■ THE PROBLEM ■
From the data that follows, print exactly the lines starting at the one containing "Given a mention" and ending at the one containing "We introduce an"; include both of them and nothing more.
:: EXTRACTED INFORMATION
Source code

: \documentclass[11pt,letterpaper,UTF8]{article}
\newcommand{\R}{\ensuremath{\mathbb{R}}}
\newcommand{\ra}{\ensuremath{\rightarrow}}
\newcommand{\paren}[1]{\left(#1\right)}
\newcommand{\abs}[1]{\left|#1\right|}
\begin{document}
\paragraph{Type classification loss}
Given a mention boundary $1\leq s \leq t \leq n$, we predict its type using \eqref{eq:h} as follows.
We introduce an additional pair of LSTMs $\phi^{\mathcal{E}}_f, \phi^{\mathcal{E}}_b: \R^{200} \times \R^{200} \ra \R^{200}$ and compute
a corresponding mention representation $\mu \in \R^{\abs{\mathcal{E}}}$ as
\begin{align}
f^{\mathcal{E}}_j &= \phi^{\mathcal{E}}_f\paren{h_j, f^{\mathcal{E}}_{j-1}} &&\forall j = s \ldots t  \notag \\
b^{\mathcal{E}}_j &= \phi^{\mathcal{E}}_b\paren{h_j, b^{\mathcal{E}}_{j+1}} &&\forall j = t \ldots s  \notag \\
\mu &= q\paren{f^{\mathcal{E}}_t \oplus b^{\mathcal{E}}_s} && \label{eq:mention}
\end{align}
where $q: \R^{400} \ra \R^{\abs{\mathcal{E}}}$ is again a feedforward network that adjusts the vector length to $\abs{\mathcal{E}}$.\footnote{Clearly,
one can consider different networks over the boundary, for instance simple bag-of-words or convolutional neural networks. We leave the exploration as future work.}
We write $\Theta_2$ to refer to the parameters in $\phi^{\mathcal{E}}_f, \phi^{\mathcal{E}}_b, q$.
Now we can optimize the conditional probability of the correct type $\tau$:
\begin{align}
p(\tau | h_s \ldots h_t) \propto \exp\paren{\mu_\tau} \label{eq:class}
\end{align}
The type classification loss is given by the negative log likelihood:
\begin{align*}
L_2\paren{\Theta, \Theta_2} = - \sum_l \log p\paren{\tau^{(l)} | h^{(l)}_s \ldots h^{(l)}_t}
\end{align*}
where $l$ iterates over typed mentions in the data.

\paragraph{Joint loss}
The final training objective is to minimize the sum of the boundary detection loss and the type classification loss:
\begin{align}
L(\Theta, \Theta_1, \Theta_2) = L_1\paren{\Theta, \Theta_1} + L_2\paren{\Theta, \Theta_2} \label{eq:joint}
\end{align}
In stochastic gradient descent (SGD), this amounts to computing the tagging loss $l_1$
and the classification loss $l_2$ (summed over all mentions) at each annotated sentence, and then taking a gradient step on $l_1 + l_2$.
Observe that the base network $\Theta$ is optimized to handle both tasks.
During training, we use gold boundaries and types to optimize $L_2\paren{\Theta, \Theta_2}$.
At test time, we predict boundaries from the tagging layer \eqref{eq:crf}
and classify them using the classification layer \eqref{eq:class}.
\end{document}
::::
■ SOLUTION TO THIS EXERCISE ■
Given a mention boundary $1\leq s \leq t \leq n$, we predict its type using \eqref{eq:h} as follows.
We introduce an additional pair of LSTMs $\phi^{\mathcal{E}}_f, \phi^{\mathcal{E}}_b: \R^{200} \times \R^{200} \ra \R^{200}$ and compute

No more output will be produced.